Q3 2021 Earnings Conference Call

11/2/2021

spk04: Good afternoon, everyone, and welcome to Global Industrials' third quarter 2021 earnings conference call. All participants will be in a listen-only mode. Should you need assistance, please signal a conference specialist by pressing the star key followed by zero. After today's presentation, there will be an opportunity to ask questions. To ask a question, you may press star and then one. Please also note today's event is being recorded. At this time, I'd like to turn the conference call over to Mike Smargiasi, Investor Relations. Sir, please go ahead.

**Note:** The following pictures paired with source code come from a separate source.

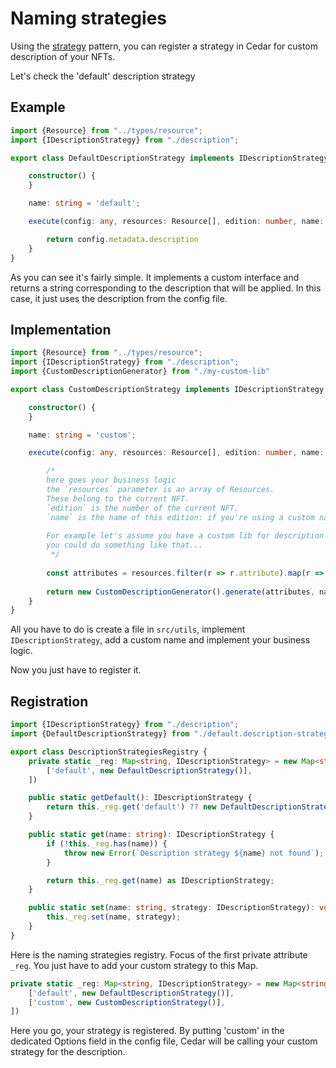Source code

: # Naming strategies

Using the [strategy](https://refactoring.guru/design-patterns/strategy) pattern, you can register a strategy in Cedar for custom description of your NFTs.

Let's check the 'default' description strategy

## Example
```ts
import {Resource} from "../types/resource";
import {IDescriptionStrategy} from "./description";

export class DefaultDescriptionStrategy implements IDescriptionStrategy {

    constructor() {
    }

    name: string = 'default';

    execute(config: any, resources: Resource[], edition: number, name: string): string {

        return config.metadata.description
    }
}
```

As you can see it's fairly simple. It implements a custom interface and returns a string corresponding to the description that will be applied. In this case, it just uses the description from the config file.

## Implementation

```ts
import {Resource} from "../types/resource";
import {IDescriptionStrategy} from "./description";
import {CustomDescriptionGenerator} from "./my-custom-lib"

export class CustomDescriptionStrategy implements IDescriptionStrategy {

    constructor() {
    }

    name: string = 'custom';

    execute(config: any, resources: Resource[], edition: number, name: string): string {

        /* 
        here goes your business logic
        the `resources` parameter is an array of Resources. 
        These belong to the current NFT.
        `edition` is the number of the current NFT.
        `name` is the name of this edition: if you're using a custom naming strategy, you might want to use that.
        
        For example let's assume you have a custom lib for description generation, 
        you could do something like that...
         */
        
        const attributes = resources.filter(r => r.attribute).map(r => r.attribute)
        
        return new CustomDescriptionGenerator().generate(attributes, name)
    }
}
```

All you have to do is create a file in `src/utils`, implement `IDescriptionStrategy`, add a custom name and implement your business logic.

Now you just have to register it.

## Registration

```ts
import {IDescriptionStrategy} from "./description";
import {DefaultDescriptionStrategy} from "./default.description-strategy";

export class DescriptionStrategiesRegistry {
    private static _reg: Map<string, IDescriptionStrategy> = new Map<string, IDescriptionStrategy>([
        ['default', new DefaultDescriptionStrategy()],
    ])

    public static getDefault(): IDescriptionStrategy {
        return this._reg.get('default') ?? new DefaultDescriptionStrategy();
    }

    public static get(name: string): IDescriptionStrategy {
        if (!this._reg.has(name)) {
            throw new Error(`Description strategy ${name} not found`);
        }

        return this._reg.get(name) as IDescriptionStrategy;
    }

    public static set(name: string, strategy: IDescriptionStrategy): void {
        this._reg.set(name, strategy);
    }
}
```

Here is the naming strategies registry. Focus of the first private attribute `_reg`.
You just have to add your custom strategy to this Map.

```ts
private static _reg: Map<string, IDescriptionStrategy> = new Map<string, IDescriptionStrategy>([
    ['default', new DefaultDescriptionStrategy()],
    ['custom', new CustomDescriptionStrategy()],
])
```

Here you go, your strategy is registered. By putting 'custom' in the dedicated Options field in the config file, Cedar will be calling your custom strategy for the description.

spk00: Thank you, and welcome to the Global Industrial Third Quarter 2021 Earnings Call. Leading today's call will be Barry Litwin, Chief Executive Officer, and Tex Clark, Senior Vice President and Chief Financial Officer. Formal remarks will be followed by a question and answer session. Today's discussion may include certain forward-looking statements. It should be understood that actual results could differ materially from those projected due to a number of factors, including those described under the forward-looking statements caption and under risk factors in the company's annual report on Form 10-K and quarterly reports on Form 10-Q. The press release is available on the company's website and has been filed with the SEC in a Form 8-K. This call is the property of and is copyrighted by Global Industrial Company. I will now turn the call over to Barry Litwin.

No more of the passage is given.